Voilà pourquoi les États-Unis ont mené cette politique. Elle n’a pas encore été complètement mise en œuvre, mais ses fondements ont été posés. Les États-Unis se sont rapprochés de l’Inde, explorant les possibilités de développement économique. Leur engagement en Asie du Sud-Est et en Océanie s’est intensifié, avec des partenaires tels que l’Indonésie, la Malaisie, le Vietnam, l’Australie, la Nouvelle-Zélande et les Philippines. Ce rapprochement est avant tout commercial plutôt que militaire, l’objectif étant d’accroître la prospérité générale. Cette approche rappelle la relation équilibrée entre les États-Unis et l’Europe, où les intérêts des deux régions s’influencent mutuellement.
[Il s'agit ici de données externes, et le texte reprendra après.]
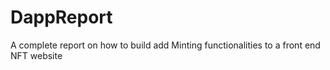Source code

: # DappReport
A complete report on how to build add Minting functionalities to a front end NFT website
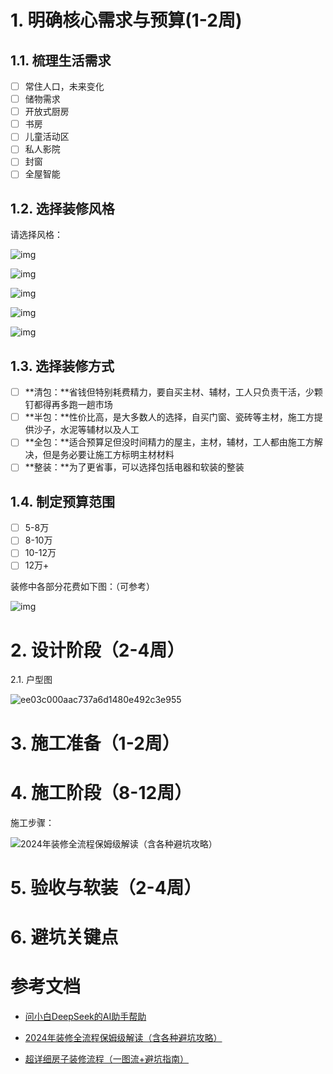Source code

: # 1. 明确核心需求与预算(1-2周)

## 1.1. 梳理生活需求

- [ ] 常住人口，未来变化
- [ ] 储物需求
- [ ] 开放式厨房
- [ ] 书房
- [ ] 儿童活动区
- [ ] 私人影院
- [ ] 封窗
- [ ] 全屋智能

## 1.2. 选择装修风格

请选择风格：

![img](https://picx.zhimg.com/v2-e9e29c5841c6a2ed8b5475d3001f855b_1440w.jpg)

![img](https://pic2.zhimg.com/v2-79917efe67e54e9149c17cfa62632791_1440w.jpg)

![img](https://pic3.zhimg.com/v2-7768efc9eaf5038e1fff3d83c5e01a78_1440w.jpg)

![img](https://pic1.zhimg.com/v2-57c103ebcd88fbd0fdfdfd7fb43f616e_1440w.jpg)

![img](https://picx.zhimg.com/v2-9133663233806aad5db9685951f1dcf3_1440w.jpg)

## 1.3. 选择装修方式

- [ ] **清包：**省钱但特别耗费精力，要自买主材、辅材，工人只负责干活，少颗钉都得再多跑一趟市场 
- [ ] **半包：**性价比高，是大多数人的选择，自买门窗、瓷砖等主材，施工方提供沙子，水泥等辅材以及人工
- [ ] **全包：**适合预算足但没时间精力的屋主，主材，辅材，工人都由施工方解决，但是务必要让施工方标明主材材料
- [ ] **整装：**为了更省事，可以选择包括电器和软装的整装

## 1.4. 制定预算范围

- [ ] 5-8万
- [ ] 8-10万
- [ ] 10-12万
- [ ] 12万+

装修中各部分花费如下图：（可参考）

![img](https://pic2.zhimg.com/v2-a509d236d1cda4f306165dec61c65dc1_1440w.jpg)

# 2. 设计阶段（2-4周）

2.1. 户型图

![ee03c000aac737a6d1480e492c3e955](D:\Desktop\装修\res\户型图.jpg)

# 3. 施工准备（1-2周）



# 4. 施工阶段（8-12周）

施工步骤：

![2024年装修全流程保姆级解读（含各种避坑攻略）](https://pic1.zhimg.com/70/v2-4f90b7d7ef458e918ec609807ffd5c2e_1440w.image?source=172ae18b&biz_tag=Post)

# 5. 验收与软装（2-4周）

# 6. 避坑关键点



# 参考文档

* [问小白DeepSeek的AI助手帮助](https://www.wenxiaobai.com/chat/200006)

* [2024年装修全流程保姆级解读（含各种避坑攻略）](https://zhuanlan.zhihu.com/p/447985832)
* [超详细房子装修流程（一图流+避坑指南）](https://www.zhihu.com/tardis/bd/art/517463535)

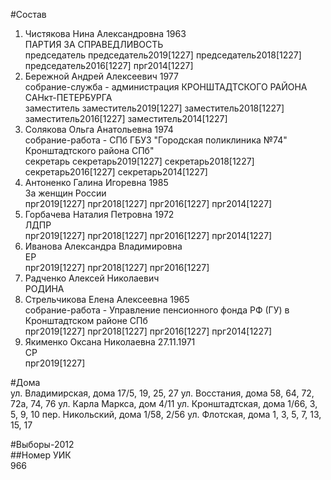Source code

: #Состав  
1. Чистякова Нина Александровна 1963  
    ПАРТИЯ ЗА СПРАВЕДЛИВОСТЬ  
    председатель председатель2019[1227] председатель2018[1227] председатель2016[1227] прг2014[1227]  
2. Бережной Андрей Алексеевич 1977  
    собрание-служба - администрация КРОНШТАДТСКОГО РАЙОНА САНкт-ПЕТЕРБУРГА  
    заместитель заместитель2019[1227] заместитель2018[1227] заместитель2016[1227] заместитель2014[1227]  
3. Солякова Ольга Анатольевна 1974  
    собрание-работа - СПб ГБУЗ "Городская поликлиника №74" Кронштадтского района СПб"  
    секретарь секретарь2019[1227] секретарь2018[1227] секретарь2016[1227] секретарь2014[1227]  
4. Антоненко Галина Игоревна 1985  
    За женщин России  
    прг2019[1227] прг2018[1227] прг2016[1227] прг2014[1227]  
5. Горбачева Наталия Петровна 1972  
    ЛДПР  
    прг2019[1227] прг2018[1227] прг2016[1227] прг2014[1227]  
6. Иванова Александра Владимировна  
    ЕР  
    прг2019[1227] прг2018[1227] прг2016[1227]  
7. Радченко Алексей Николаевич  
    РОДИНА  
8. Стрельчикова Елена Алексеевна 1965  
    собрание-работа - Управление пенсионного фонда РФ (ГУ) в Кронштадтском районе СПб  
    прг2019[1227] прг2018[1227] прг2016[1227] прг2014[1227]  
9. Якименко Оксана Николаевна 27.11.1971  
    СР  
    прг2019[1227]  
  
#Дома  
ул. Владимирская, дома 17/5, 19, 25, 27 ул. Восстания, дома 58, 64, 72, 72а, 74, 76 ул. Карла Маркса, дом 4/11 ул. Кронштадтская, дома 1/66, 3, 5, 9, 10 пер. Никольский, дома 1/58, 2/56 ул. Флотская, дома 1, 3, 5, 7, 13, 15, 17  
  
#Выборы-2012  
##Номер УИК  
966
Le seul défaut du pivot était la volonté américaine de détourner son attention du Moyen-Orient et d’y réduire son implication : personnellement, je n’ai jamais été d’accord avec cette approche. Les deux politiques ne devraient pas s’exclure mutuellement.
Quel regard portez-vous sur l’axe vertical de la géopolitique européenne aujourd’hui ?
C’est une région cruciale. Selon moi, la France, l’Italie et l’Espagne ont manqué des occasions de renforcer l’Afrique dans son ensemble en stimulant le commerce avec le Maghreb, par exemple en soutenant le secteur agricole en Tunisie, en Algérie et au Maroc. Ces pays auraient également pu créer des opportunités d’emploi en promouvant le développement technologique dans les villes côtières et en contribuant au progrès économique et technique des pays africains.
Les raisons pour lesquelles cela n’a pas eu lieu sont nombreuses. Le retrait français d’Afrique occidentale est à mon avis tragique et il n’y a aucun moyen d’y remédier aujourd’hui. Les Russes en ont profité pour remplacer les Français dans les pays qui leur sont ouverts. Du point de vue américain, la présence française en Afrique francophone était évidemment préférable à l’influence russe.
Cela pose à nouveau la question de la Russie et de l’influence globale de Vladimir Poutine, qui, selon moi, contribue au chaos mondial en promouvant des régimes autoritaires et en essayant de remodeler d’autres nations à l’image de la Russie. Son esprit de revanche le pousse à vouloir reconstruire l’Union soviétique : cette vision impacte négativement la sécurité mondiale.